Beyaz bulutlar, gri bulutlar, kara bulutlar…Bu bulutların arkasından kendini göstermeye çalışan kocaman ve parlak bir güneş…Bulutlar gelir, üstümüze çökecekmiş gibi olur ama vakti zamanı geldiğinde ise güneş tüm çabasıyla tekrar ortaya çıkar. Hava her zaman güneşli olmaz, tabi ki her zaman bulutlu da olmaz. Bazen güneş ve bulut el ele verip bir araya gelirler. Ne güneş buluttan rahatsız olur ne de bulut güneşten. İkisinin muhabbeti o bakmaya doyamadığımız gökyüzünde “parçalı bulutlu” olarak geçer.
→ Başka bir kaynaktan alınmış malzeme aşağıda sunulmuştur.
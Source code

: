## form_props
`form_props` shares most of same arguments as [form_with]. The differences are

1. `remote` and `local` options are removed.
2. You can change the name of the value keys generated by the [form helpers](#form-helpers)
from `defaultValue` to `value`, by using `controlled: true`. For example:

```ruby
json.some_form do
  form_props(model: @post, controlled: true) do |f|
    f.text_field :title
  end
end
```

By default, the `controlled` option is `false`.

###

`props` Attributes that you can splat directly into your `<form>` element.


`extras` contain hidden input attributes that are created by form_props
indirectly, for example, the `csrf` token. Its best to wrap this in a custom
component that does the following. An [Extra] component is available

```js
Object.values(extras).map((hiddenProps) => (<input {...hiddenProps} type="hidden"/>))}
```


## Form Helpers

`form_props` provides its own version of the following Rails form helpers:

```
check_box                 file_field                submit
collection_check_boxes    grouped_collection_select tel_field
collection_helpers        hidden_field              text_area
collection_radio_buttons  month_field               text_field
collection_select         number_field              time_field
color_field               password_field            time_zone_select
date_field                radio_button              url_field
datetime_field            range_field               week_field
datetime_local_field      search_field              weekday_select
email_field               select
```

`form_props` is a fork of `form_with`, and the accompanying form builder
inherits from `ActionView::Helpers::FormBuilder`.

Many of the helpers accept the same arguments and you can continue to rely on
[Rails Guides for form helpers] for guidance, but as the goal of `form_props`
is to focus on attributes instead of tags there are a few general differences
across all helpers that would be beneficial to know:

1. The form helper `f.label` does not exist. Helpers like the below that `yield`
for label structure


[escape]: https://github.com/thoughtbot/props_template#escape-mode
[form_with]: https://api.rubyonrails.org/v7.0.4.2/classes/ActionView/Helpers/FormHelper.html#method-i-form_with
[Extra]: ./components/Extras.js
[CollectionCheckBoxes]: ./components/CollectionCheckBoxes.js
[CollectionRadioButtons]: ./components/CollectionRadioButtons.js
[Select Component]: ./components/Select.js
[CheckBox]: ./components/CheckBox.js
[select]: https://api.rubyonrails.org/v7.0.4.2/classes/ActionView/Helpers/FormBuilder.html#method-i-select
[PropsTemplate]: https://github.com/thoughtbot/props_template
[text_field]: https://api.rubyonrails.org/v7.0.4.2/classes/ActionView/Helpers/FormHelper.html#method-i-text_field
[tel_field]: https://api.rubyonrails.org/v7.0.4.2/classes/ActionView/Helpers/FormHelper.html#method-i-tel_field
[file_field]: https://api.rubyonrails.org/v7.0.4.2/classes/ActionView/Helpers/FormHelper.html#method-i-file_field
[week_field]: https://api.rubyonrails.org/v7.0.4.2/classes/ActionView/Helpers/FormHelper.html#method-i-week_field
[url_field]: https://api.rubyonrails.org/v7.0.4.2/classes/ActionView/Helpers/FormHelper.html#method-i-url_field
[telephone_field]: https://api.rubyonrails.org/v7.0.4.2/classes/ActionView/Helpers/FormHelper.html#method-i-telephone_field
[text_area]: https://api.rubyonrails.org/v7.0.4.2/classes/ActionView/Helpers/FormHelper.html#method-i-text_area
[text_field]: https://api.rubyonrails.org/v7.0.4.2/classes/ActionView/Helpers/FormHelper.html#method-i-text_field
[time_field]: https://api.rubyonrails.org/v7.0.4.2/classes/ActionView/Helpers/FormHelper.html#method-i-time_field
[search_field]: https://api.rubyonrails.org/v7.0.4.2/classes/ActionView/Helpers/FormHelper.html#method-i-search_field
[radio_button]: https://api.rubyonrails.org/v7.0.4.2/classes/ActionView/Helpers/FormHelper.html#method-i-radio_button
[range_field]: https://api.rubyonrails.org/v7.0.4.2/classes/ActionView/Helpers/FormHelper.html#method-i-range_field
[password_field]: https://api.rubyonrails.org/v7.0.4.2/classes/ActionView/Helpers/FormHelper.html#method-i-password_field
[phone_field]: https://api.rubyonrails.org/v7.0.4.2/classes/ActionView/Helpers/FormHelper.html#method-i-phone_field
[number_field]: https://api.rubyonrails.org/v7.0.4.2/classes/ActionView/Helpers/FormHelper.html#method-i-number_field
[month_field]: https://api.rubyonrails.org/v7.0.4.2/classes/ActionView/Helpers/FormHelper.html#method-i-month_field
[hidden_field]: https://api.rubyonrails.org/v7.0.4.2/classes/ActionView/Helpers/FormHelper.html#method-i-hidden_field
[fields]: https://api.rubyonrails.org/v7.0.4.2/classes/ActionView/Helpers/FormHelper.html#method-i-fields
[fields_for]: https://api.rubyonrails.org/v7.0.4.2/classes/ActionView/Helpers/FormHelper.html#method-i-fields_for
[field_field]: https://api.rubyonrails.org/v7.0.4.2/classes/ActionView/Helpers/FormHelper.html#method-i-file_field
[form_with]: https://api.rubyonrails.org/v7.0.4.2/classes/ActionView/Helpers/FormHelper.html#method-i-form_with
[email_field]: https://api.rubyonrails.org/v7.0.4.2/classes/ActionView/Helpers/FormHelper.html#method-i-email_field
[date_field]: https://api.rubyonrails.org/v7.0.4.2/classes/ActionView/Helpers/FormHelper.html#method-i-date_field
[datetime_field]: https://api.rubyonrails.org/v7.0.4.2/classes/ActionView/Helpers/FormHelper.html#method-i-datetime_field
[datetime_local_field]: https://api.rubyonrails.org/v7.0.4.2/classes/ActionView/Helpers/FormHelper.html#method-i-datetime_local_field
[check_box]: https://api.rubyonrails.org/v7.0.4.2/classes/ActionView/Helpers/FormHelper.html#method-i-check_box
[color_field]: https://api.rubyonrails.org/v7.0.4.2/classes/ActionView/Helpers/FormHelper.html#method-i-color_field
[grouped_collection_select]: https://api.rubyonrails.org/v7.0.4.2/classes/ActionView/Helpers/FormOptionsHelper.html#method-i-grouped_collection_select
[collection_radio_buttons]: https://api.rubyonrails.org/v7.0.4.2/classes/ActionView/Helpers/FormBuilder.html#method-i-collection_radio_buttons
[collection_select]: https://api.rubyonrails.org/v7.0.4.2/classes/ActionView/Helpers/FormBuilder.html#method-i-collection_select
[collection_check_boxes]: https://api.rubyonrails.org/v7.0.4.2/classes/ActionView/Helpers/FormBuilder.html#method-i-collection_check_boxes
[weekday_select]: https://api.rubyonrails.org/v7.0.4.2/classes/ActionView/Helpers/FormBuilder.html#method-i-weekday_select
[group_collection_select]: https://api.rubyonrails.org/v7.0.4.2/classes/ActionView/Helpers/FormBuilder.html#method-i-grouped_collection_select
Hayat da böyle değil midir zaten? Ne tam manasıyla güneşli bir hava durumumuz vardır ne de bulutlu. Her zaman mutlu olmuyoruz. Bazen hüzünleniyor, kederleniyor, hayal kırıklığına uğruyoruz. Bazense mutluluktan içimiz içimize sığmıyor, kanatlarımızı uçsuz bucaksız maviliklere özgürce bırakmak istiyoruz.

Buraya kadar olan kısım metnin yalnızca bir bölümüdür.